Below are several records. Retype exactly those lines running from the one with "[18] 季建林. 中国抑郁障碍防治指南修订与抑郁障碍的规范治疗[J]." through the one with "[20] World Health", end lines included, and no others.

------ DATA EXTRACTS ------

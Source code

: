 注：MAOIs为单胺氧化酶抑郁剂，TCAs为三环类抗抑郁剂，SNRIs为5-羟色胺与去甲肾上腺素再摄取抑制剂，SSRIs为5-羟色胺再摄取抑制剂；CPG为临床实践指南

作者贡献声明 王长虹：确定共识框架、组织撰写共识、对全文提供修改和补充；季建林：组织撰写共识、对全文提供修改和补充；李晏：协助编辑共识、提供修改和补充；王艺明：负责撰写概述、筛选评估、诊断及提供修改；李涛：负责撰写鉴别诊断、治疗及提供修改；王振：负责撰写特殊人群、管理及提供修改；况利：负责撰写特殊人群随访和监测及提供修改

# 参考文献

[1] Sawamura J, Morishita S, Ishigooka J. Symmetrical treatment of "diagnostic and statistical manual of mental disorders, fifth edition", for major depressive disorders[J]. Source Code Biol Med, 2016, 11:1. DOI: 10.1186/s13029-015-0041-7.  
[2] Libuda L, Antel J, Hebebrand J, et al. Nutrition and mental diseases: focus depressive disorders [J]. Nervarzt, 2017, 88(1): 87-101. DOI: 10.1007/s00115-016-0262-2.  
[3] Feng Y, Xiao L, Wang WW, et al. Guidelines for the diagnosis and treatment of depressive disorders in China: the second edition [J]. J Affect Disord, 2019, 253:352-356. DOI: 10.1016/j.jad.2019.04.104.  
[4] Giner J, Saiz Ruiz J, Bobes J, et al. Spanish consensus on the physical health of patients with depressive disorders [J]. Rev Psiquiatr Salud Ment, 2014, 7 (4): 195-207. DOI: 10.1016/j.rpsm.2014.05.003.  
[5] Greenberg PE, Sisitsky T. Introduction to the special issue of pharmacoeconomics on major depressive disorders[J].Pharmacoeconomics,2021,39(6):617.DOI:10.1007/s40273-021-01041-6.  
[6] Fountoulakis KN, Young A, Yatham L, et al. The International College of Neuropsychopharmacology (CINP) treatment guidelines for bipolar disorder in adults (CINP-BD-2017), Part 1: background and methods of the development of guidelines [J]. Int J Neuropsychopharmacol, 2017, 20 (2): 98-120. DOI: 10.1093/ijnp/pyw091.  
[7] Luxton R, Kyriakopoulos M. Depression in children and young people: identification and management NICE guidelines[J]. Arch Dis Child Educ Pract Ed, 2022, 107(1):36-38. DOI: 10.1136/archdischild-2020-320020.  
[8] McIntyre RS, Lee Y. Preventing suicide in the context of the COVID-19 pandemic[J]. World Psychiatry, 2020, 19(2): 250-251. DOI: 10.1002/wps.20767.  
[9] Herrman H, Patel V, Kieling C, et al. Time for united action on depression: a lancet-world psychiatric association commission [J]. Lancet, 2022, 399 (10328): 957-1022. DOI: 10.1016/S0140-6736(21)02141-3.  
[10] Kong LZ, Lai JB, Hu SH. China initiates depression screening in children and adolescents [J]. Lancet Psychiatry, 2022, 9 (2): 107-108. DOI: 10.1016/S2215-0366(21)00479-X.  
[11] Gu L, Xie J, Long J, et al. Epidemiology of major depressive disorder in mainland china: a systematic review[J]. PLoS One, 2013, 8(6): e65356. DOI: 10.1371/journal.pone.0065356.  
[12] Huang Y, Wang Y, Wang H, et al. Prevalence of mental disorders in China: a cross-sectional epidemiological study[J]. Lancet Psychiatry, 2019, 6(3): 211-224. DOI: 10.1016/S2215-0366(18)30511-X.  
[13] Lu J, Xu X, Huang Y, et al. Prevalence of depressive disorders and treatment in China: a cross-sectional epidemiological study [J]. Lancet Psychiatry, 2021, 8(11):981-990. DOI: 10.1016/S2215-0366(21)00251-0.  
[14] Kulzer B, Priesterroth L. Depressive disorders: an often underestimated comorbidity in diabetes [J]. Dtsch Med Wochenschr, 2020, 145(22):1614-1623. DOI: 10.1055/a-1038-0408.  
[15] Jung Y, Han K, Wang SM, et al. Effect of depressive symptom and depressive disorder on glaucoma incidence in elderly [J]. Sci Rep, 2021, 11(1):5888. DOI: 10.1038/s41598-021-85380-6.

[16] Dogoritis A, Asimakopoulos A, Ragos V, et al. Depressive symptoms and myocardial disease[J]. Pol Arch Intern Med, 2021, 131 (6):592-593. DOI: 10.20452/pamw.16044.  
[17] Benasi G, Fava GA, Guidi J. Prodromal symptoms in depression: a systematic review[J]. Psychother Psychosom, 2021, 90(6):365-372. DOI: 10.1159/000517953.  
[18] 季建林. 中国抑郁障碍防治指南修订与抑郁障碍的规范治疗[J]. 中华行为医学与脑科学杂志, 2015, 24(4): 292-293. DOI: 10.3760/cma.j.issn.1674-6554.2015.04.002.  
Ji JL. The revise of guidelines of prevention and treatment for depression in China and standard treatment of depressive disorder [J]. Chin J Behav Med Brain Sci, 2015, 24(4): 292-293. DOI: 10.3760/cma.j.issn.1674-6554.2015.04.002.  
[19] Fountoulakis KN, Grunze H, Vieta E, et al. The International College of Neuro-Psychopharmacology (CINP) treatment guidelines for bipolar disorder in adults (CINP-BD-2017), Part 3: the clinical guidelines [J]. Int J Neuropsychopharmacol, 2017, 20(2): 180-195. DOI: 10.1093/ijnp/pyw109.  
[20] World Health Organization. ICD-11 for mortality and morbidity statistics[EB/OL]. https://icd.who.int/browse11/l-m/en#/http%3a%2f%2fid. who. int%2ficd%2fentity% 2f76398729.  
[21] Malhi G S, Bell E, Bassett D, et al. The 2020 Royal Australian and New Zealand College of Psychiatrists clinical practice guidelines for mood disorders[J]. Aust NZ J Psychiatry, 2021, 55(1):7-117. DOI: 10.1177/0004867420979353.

------

• [TASK OUTPUT]:
[18] 季建林. 中国抑郁障碍防治指南修订与抑郁障碍的规范治疗[J]. 中华行为医学与脑科学杂志, 2015, 24(4): 292-293. DOI: 10.3760/cma.j.issn.1674-6554.2015.04.002.  
Ji JL. The revise of guidelines of prevention and treatment for depression in China and standard treatment of depressive disorder [J]. Chin J Behav Med Brain Sci, 2015, 24(4): 292-293. DOI: 10.3760/cma.j.issn.1674-6554.2015.04.002.  
[19] Fountoulakis KN, Grunze H, Vieta E, et al. The International College of Neuro-Psychopharmacology (CINP) treatment guidelines for bipolar disorder in adults (CINP-BD-2017), Part 3: the clinical guidelines [J]. Int J Neuropsychopharmacol, 2017, 20(2): 180-195. DOI: 10.1093/ijnp/pyw109.  
[20] World Health Organization. ICD-11 for mortality and morbidity statistics[EB/OL]. https://icd.who.int/browse11/l-m/en#/http%3a%2f%2fid. who. int%2ficd%2fentity% 2f76398729.  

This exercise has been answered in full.